Are we optimizing for a benchmark?  Yes.  But we have to do it.  Many  
people know that these benchmarks are fairly useless, but not enough  
-- too many customers do not, and education is not enough.  "Sure  
this MPI looks slower but, really, it isn't.  Trust me; my name is  
Joe Isuzu."  That's a hard sell.



I am not against header caching per se, but if it will complicate code
even a little bit I don't think we should implemented it just to  
benefit one

fabricated benchmark (AFAIR before header caching was implemented in
MVAPICH mpi_latency actually sent messages with different tags).

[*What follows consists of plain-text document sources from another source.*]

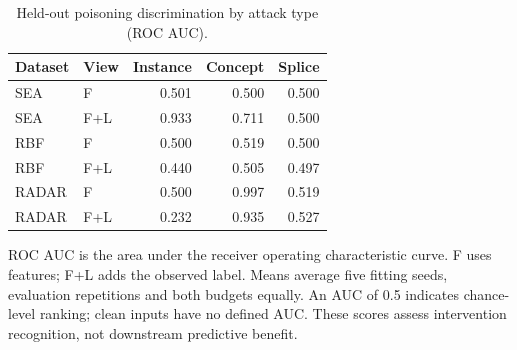 \begin{table}[htbp]
\centering\small\singlespacing
\caption{Held-out poisoning discrimination by attack type (ROC AUC).}\label{tab:filter_discrimination}
\setlength{\tabcolsep}{4pt}
\renewcommand{\arraystretch}{1.15}
\begin{tabular}{@{}llrrr@{}}
\toprule
Dataset & View & Instance & Concept & Splice \\
\midrule
SEA & F & 0.501 & 0.500 & 0.500 \\
SEA & F+L & 0.933 & 0.711 & 0.500 \\
RBF & F & 0.500 & 0.519 & 0.500 \\
RBF & F+L & 0.440 & 0.505 & 0.497 \\
RADAR & F & 0.500 & 0.997 & 0.519 \\
RADAR & F+L & 0.232 & 0.935 & 0.527 \\
\bottomrule
\end{tabular}
\par\smallskip\begin{minipage}{\textwidth}\footnotesize ROC AUC is the area under the receiver operating characteristic curve. F uses features; F+L adds the observed label. Means average five fitting seeds, evaluation repetitions and both budgets equally. An AUC of 0.5 indicates chance-level ranking; clean inputs have no defined AUC. These scores assess intervention recognition, not downstream predictive benefit.\end{minipage}
\end{table}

That may be true and a reason for us to wail and gnash our teeth, but  
it doesn't change the current reality.


Also there is really nothing to cache in openib BTL. Openin BTL  
header is 4

bytes long. The caching will have to be done in OB1 and there it will
affect every other interconnect.


Surely there is *something* we can do -- what, exactly, is the  
objection to peeking inside the PML header down in the btl?  Is it  
really so horrible for a btl to look inside the upper layer's  
header?  I agree that the PML looking into a btl header would  
[obviously] be Bad.


All this being said -- is there another reason to lower our latency?   
My main goal here is to lower the latency.  If header caching is  
unattractive, then another method would be fine.


--
Jeff Squyres
Cisco Systems



Re: [OMPI devel] openib btl header caching

2007-08-13 Thread Terry D. Dontje

Jeff Squyres wrote:

With Mellanox's new HCA (ConnectX), extremely low latencies are  
possible for short messages between two MPI processes.  Currently,  
OMPI's latency is around 1.9us while all other MPI's (HP MPI, Intel  
MPI, MVAPICH[2], etc.) are around 1.4us.  A big reason for this  
difference is that, at least with MVAPICH[2], they are doing wire  
protocol header caching where the openib BTL does not.  Specifically:


- Mellanox tested MVAPICH with the header caching; latency was around  
1.4us
- Mellanox tested MVAPICH without the header caching; latency was  
around 1.9us


Given that OMPI is the lone outlier around 1.9us, I think we have no  
choice except to implement the header caching and/or examine our  
header to see if we can shrink it.  Mellanox has volunteered to  
implement header caching in the openib btl.


Any objections?  We can discuss what approaches we want to take  
(there's going to be some complications because of the PML driver,  
etc.); perhaps in the Tuesday Mellanox teleconf...?
 


This sounds great.  Sun, would like to hear how thing are being done
so we can possibly port the solution to the udapl btl.